Top of Source data

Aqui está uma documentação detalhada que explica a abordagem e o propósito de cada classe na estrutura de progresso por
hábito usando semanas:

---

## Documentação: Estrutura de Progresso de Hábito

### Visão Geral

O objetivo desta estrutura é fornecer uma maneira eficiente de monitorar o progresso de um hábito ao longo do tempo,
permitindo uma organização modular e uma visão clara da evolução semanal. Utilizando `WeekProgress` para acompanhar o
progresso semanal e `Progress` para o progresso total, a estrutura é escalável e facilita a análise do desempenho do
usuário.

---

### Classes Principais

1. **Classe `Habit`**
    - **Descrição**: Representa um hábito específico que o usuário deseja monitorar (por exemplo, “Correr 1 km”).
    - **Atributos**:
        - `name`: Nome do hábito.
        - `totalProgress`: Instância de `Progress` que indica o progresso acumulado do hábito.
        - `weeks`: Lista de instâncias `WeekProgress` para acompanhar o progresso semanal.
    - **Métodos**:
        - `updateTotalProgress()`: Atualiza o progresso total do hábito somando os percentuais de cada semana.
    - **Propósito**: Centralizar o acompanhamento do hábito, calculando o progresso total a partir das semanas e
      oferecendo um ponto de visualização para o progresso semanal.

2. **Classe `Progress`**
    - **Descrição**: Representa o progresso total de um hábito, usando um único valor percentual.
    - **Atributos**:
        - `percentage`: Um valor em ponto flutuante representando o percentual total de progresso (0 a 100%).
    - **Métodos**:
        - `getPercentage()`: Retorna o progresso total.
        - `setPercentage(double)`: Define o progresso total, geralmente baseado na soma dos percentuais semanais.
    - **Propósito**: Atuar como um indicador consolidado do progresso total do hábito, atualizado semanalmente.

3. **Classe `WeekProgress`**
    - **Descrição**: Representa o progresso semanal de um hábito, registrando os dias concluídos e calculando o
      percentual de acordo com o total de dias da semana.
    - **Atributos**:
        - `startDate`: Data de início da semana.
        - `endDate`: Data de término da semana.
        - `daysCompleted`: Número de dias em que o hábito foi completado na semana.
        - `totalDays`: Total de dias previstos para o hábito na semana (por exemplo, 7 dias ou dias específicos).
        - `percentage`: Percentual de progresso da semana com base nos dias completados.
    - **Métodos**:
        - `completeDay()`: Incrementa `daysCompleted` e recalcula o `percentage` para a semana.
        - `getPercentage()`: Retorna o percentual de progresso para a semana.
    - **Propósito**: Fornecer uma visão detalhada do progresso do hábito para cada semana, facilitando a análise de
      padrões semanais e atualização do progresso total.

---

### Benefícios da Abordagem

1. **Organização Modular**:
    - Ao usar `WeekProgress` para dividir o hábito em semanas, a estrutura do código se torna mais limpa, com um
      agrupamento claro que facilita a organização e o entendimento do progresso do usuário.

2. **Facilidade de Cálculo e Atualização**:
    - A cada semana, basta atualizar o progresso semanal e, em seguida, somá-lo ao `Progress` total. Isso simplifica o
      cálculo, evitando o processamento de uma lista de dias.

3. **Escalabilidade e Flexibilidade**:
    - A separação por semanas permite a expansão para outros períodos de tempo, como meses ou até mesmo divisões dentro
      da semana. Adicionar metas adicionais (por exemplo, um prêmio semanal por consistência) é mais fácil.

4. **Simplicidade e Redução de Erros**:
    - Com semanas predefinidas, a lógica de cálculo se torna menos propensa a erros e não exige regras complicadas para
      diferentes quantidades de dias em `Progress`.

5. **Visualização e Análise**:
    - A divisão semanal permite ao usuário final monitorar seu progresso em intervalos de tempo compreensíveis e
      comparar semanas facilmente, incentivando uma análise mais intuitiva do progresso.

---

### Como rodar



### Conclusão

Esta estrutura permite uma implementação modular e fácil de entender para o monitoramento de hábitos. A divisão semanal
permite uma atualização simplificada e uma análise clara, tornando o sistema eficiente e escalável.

Bottom of Source data

Activity ▸ Pull each line holding "usando" out of the listing.

Expected output ▸
hábito usando semanas:
    - **Descrição**: Representa o progresso total de um hábito, usando um único valor percentual.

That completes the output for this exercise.